> _WORK TO COMPLETE_
Write the listing out again word for word. Pictures do not belong in the copy.

> _THE DATA_

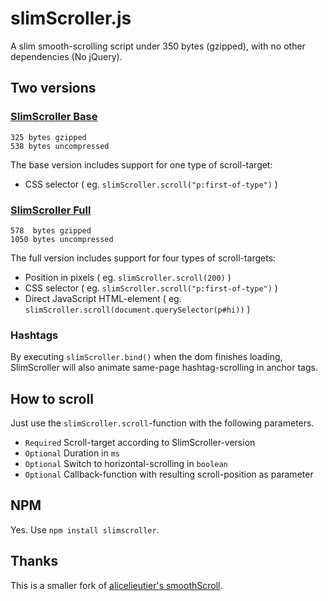 # slimScroller.js
A slim smooth-scrolling script under 350 bytes (gzipped), with no other dependencies (No jQuery).

## Two versions
### [SlimScroller Base](https://github.com/ameesme/SlimScroller.js/blob/master/dist/slimScroller.min.js)
    325 bytes gzipped
    538 bytes uncompressed

The base version includes support for one type of scroll-target:
- CSS selector ( eg. `slimScroller.scroll("p:first-of-type")` )

### [SlimScroller Full](https://github.com/ameesme/SlimScroller.js/blob/master/dist/slimScroller.full.min.js)
    578  bytes gzipped
    1050 bytes uncompressed
The full version includes support for four types of scroll-targets:
- Position in pixels ( eg. `slimScroller.scroll(200)` )
- CSS selector ( eg. `slimScroller.scroll("p:first-of-type")` )
- Direct JavaScript HTML-element ( eg. `slimScroller.scroll(document.querySelector(p#hi))` )

### Hashtags
By executing `slimScroller.bind()` when the dom finishes loading, SlimScroller will also animate same-page hashtag-scrolling in anchor tags. 

## How to scroll
Just use the `slimScroller.scroll`-function with the following parameters.
- `Required` Scroll-target according to SlimScroller-version
- `Optional` Duration in `ms`
- `Optional` Switch to horizontal-scrolling in `boolean`
- `Optional` Callback-function with resulting scroll-position as parameter

## NPM
Yes. Use `npm install slimscroller`.

## Thanks
This is a smaller fork of [alicelieutier's smoothScroll](https://github.com/alicelieutier/smoothScroll).
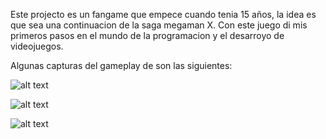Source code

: Este projecto es un fangame que empece cuando tenia 15 años, la idea es que sea una continuacion de la saga megaman X.
Con este juego di mis primeros pasos en el mundo de la programacion y el desarroyo de videojuegos. 

Algunas capturas del gameplay de son las siguientes:

![alt text](https://github.com/darioturco/megaman/blob/master/inicial.jpg?raw=true)

![alt text](https://github.com/darioturco/megaman/blob/master/planta.jpg?raw=true)

![alt text](https://github.com/darioturco/megaman/blob/master/fuego.jpg?raw=true)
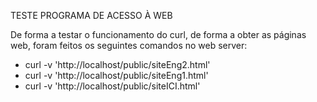 TESTE PROGRAMA DE ACESSO À WEB

De forma a testar o funcionamento do curl, de forma a obter as páginas web, foram feitos os seguintes comandos no web server:
* curl -v 'http://localhost/public/siteEng2.html'
* curl -v 'http://localhost/public/siteEng1.html'
* curl -v 'http://localhost/public/siteICI.html'
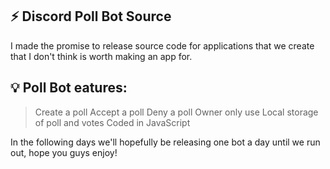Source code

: ## ⚡ Discord Poll Bot Source
I made the promise to release source code for applications that we create that I don't think is worth making an app for.

## 💡 Poll Bot eatures:
> Create a poll
> Accept a poll
> Deny a poll
> Owner only use
> Local storage of poll and votes
> Coded in JavaScript

In the following days we'll hopefully be releasing one bot a day until we run out, hope you guys enjoy! 
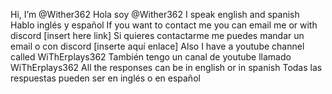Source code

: 
Hi, I’m @Wither362
Hola soy @Wither362
I speak english and spanish
Hablo inglés y español
If you want to contact me you can email me or with discord [insert here link]
Si quieres contactarme me puedes mandar un email o con discord [inserte aquí enlace]
Also I have a youtube channel called WiThErplays362
También tengo un canal de youtube llamado WiThErplays362
All the responses can be in english or in spanish
Todas las respuestas pueden ser en inglés o en español


<!---
Wither362/Wither362 is a ✨ special ✨ repository because its `README.md` (this file) appears on your GitHub profile.
You can click the Preview link to take a look at your changes.
--->
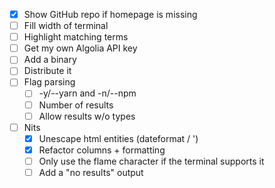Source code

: - [x] Show GitHub repo if homepage is missing
- [ ] Fill width of terminal
- [ ] Highlight matching terms
- [ ] Get my own Algolia API key
- [ ] Add a binary
- [ ] Distribute it
- [ ] Flag parsing
  - [ ] -y/--yarn and -n/--npm
  - [ ] Number of results
  - [ ] Allow results w/o types
- [ ] Nits
  - [x] Unescape html entities (dateformat / &#39;)
  - [x] Refactor columns + formatting
  - [ ] Only use the flame character if the terminal supports it
  - [ ] Add a "no results" output
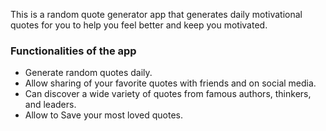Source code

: 
This is a random quote generator app that generates daily motivational quotes for you to help you feel better and keep you motivated.

### Functionalities of the app

- Generate random quotes daily.
- Allow sharing of your favorite quotes with friends and on social media.
- Can discover a wide variety of quotes from famous authors, thinkers, and leaders.
- Allow to Save your most loved quotes.
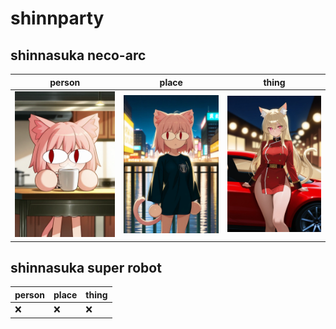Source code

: # shinnparty

## shinnasuka neco-arc
| person | place | thing |
| --- | --- | --- |
| ![shinnasuka neco-arc person preview](/images/shinnasuka_neco_arc_person.webp?raw=true) | ![shinnasuka neco-arc place preview](/images/shinnasuka_neco_arc_place.webp?raw=true) | ![shinnasuka neco-arc thing preview](/images/shinnasuka_neco_arc_thing.webp?raw=true) |

## shinnasuka super robot
| person | place | thing |
| --- | --- | --- |
| ❌ | ❌ | ❌ |

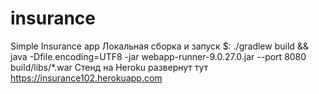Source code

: # insurance
Simple Insurance app
Локальная сборка и запуск $: ./gradlew build && java -Dfile.encoding=UTF8 -jar webapp-runner-9.0.27.0.jar --port 8080 build/libs/*.war
Стенд на Heroku развернут тут https://insurance102.herokuapp.com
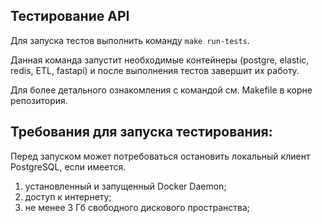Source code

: ## Тестирование API

Для запуска тестов выполнить команду `make run-tests`. 

Данная команда запустит необходимые контейнеры (postgre, elastic, redis, ETL, fastapi) 
и после выполнения тестов завершит их работу.

Для более детального ознакомления с командой см. Makefile в корне репозитория.

## Требования для запуска тестирования:

Перед запуском может потребоваться остановить локальный клиент PostgreSQL, если имеется.

1. установленный и запущенный Docker Daemon;
2. доступ к интернету;
3. не менее 3 Гб свободного дискового пространства;
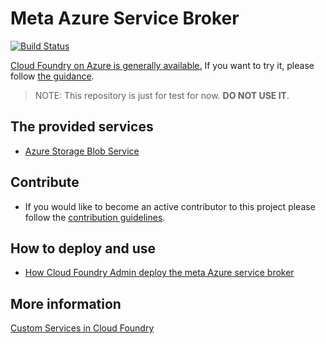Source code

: # Meta Azure Service Broker

[![Build Status](https://api.travis-ci.org/bingosummer/meta-azure-service-broker.svg?branch=master)](https://travis-ci.org/bingosummer/meta-azure-service-broker)

[Cloud Foundry on Azure is generally available.](https://azure.microsoft.com/en-us/blog/general-availability-of-cloud-foundry-and-preview-access-of-pivotal-cloud-foundry/) If you want to try it, please follow [the guidance](https://github.com/cloudfoundry-incubator/bosh-azure-cpi-release/blob/master/docs/guidance.md).

>NOTE: This repository is just for test for now. **DO NOT USE IT**.

## The provided services

* [Azure Storage Blob Service](./services/azurestorageblob/)

## Contribute

* If you would like to become an active contributor to this project please follow the [contribution guidelines](docs/contribution-guide.md).

## How to deploy and use

* [How Cloud Foundry Admin deploy the meta Azure service broker](docs/how-admin-deploy-the-broker.md)

## More information

[Custom Services in Cloud Foundry](http://docs.cloudfoundry.org/services/)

> _WRITTEN RESPONSE_
 # slimScroller.js
A slim smooth-scrolling script under 350 bytes (gzipped), with no other dependencies (No jQuery).

## Two versions
### [SlimScroller Base](https://github.com/ameesme/SlimScroller.js/blob/master/dist/slimScroller.min.js)
    325 bytes gzipped
    538 bytes uncompressed

The base version includes support for one type of scroll-target:
- CSS selector ( eg. `slimScroller.scroll("p:first-of-type")` )

### [SlimScroller Full](https://github.com/ameesme/SlimScroller.js/blob/master/dist/slimScroller.full.min.js)
    578  bytes gzipped
    1050 bytes uncompressed
The full version includes support for four types of scroll-targets:
- Position in pixels ( eg. `slimScroller.scroll(200)` )
- CSS selector ( eg. `slimScroller.scroll("p:first-of-type")` )
- Direct JavaScript HTML-element ( eg. `slimScroller.scroll(document.querySelector(p#hi))` )

### Hashtags
By executing `slimScroller.bind()` when the dom finishes loading, SlimScroller will also animate same-page hashtag-scrolling in anchor tags. 

## How to scroll
Just use the `slimScroller.scroll`-function with the following parameters.
- `Required` Scroll-target according to SlimScroller-version
- `Optional` Duration in `ms`
- `Optional` Switch to horizontal-scrolling in `boolean`
- `Optional` Callback-function with resulting scroll-position as parameter

## NPM
Yes. Use `npm install slimscroller`.

## Thanks
This is a smaller fork of [alicelieutier's smoothScroll](https://github.com/alicelieutier/smoothScroll).
Source code

: Este projecto es un fangame que empece cuando tenia 15 años, la idea es que sea una continuacion de la saga megaman X.
Con este juego di mis primeros pasos en el mundo de la programacion y el desarroyo de videojuegos. 

Algunas capturas del gameplay de son las siguientes:

![alt text](https://github.com/darioturco/megaman/blob/master/inicial.jpg?raw=true)

![alt text](https://github.com/darioturco/megaman/blob/master/planta.jpg?raw=true)

![alt text](https://github.com/darioturco/megaman/blob/master/fuego.jpg?raw=true)
 TESTE PROGRAMA DE ACESSO À WEB

De forma a testar o funcionamento do curl, de forma a obter as páginas web, foram feitos os seguintes comandos no web server:
* curl -v 'http://localhost/public/siteEng2.html'
* curl -v 'http://localhost/public/siteEng1.html'
* curl -v 'http://localhost/public/siteICI.html'
Source code

: ## ⚡ Discord Poll Bot Source
I made the promise to release source code for applications that we create that I don't think is worth making an app for.

## 💡 Poll Bot eatures:
> Create a poll
> Accept a poll
> Deny a poll
> Owner only use
> Local storage of poll and votes
> Coded in JavaScript

In the following days we'll hopefully be releasing one bot a day until we run out, hope you guys enjoy! 
Source code

: 
Hi, I’m @Wither362
Hola soy @Wither362
I speak english and spanish
Hablo inglés y español
If you want to contact me you can email me or with discord [insert here link]
Si quieres contactarme me puedes mandar un email o con discord [inserte aquí enlace]
Also I have a youtube channel called WiThErplays362
También tengo un canal de youtube llamado WiThErplays362
All the responses can be in english or in spanish
Todas las respuestas pueden ser en inglés o en español


<!---
Wither362/Wither362 is a ✨ special ✨ repository because its `README.md` (this file) appears on your GitHub profile.
You can click the Preview link to take a look at your changes.
--->
Source code

: - [x] Show GitHub repo if homepage is missing
- [ ] Fill width of terminal
- [ ] Highlight matching terms
- [ ] Get my own Algolia API key
- [ ] Add a binary
- [ ] Distribute it
- [ ] Flag parsing
  - [ ] -y/--yarn and -n/--npm
  - [ ] Number of results
  - [ ] Allow results w/o types
- [ ] Nits
  - [x] Unescape html entities (dateformat / &#39;)
  - [x] Refactor columns + formatting
  - [ ] Only use the flame character if the terminal supports it
  - [ ] Add a "no results" output
Source code

: 
This is a random quote generator app that generates daily motivational quotes for you to help you feel better and keep you motivated.

### Functionalities of the app

- Generate random quotes daily.
- Allow sharing of your favorite quotes with friends and on social media.
- Can discover a wide variety of quotes from famous authors, thinkers, and leaders.
- Allow to Save your most loved quotes.
Source code

: # shinnparty

## shinnasuka neco-arc
| person | place | thing |
| --- | --- | --- |
| ![shinnasuka neco-arc person preview](/images/shinnasuka_neco_arc_person.webp?raw=true) | ![shinnasuka neco-arc place preview](/images/shinnasuka_neco_arc_place.webp?raw=true) | ![shinnasuka neco-arc thing preview](/images/shinnasuka_neco_arc_thing.webp?raw=true) |

## shinnasuka super robot
| person | place | thing |
| --- | --- | --- |
| ❌ | ❌ | ❌ |

Source code

: # insurance
Simple Insurance app
Локальная сборка и запуск $: ./gradlew build && java -Dfile.encoding=UTF8 -jar webapp-runner-9.0.27.0.jar --port 8080 build/libs/*.war
Стенд на Heroku развернут тут https://insurance102.herokuapp.com
Source code

: ## Тестирование API

Для запуска тестов выполнить команду `make run-tests`. 

Данная команда запустит необходимые контейнеры (postgre, elastic, redis, ETL, fastapi) 
и после выполнения тестов завершит их работу.

Для более детального ознакомления с командой см. Makefile в корне репозитория.

## Требования для запуска тестирования:

Перед запуском может потребоваться остановить локальный клиент PostgreSQL, если имеется.

1. установленный и запущенный Docker Daemon;
2. доступ к интернету;
3. не менее 3 Гб свободного дискового пространства;
Source code

: # Meta Azure Service Broker

[![Build Status](https://api.travis-ci.org/bingosummer/meta-azure-service-broker.svg?branch=master)](https://travis-ci.org/bingosummer/meta-azure-service-broker)

[Cloud Foundry on Azure is generally available.](https://azure.microsoft.com/en-us/blog/general-availability-of-cloud-foundry-and-preview-access-of-pivotal-cloud-foundry/) If you want to try it, please follow [the guidance](https://github.com/cloudfoundry-incubator/bosh-azure-cpi-release/blob/master/docs/guidance.md).

>NOTE: This repository is just for test for now. **DO NOT USE IT**.

## The provided services

* [Azure Storage Blob Service](./services/azurestorageblob/)

## Contribute

* If you would like to become an active contributor to this project please follow the [contribution guidelines](docs/contribution-guide.md).

## How to deploy and use

* [How Cloud Foundry Admin deploy the meta Azure service broker](docs/how-admin-deploy-the-broker.md)

## More information

[Custom Services in Cloud Foundry](http://docs.cloudfoundry.org/services/)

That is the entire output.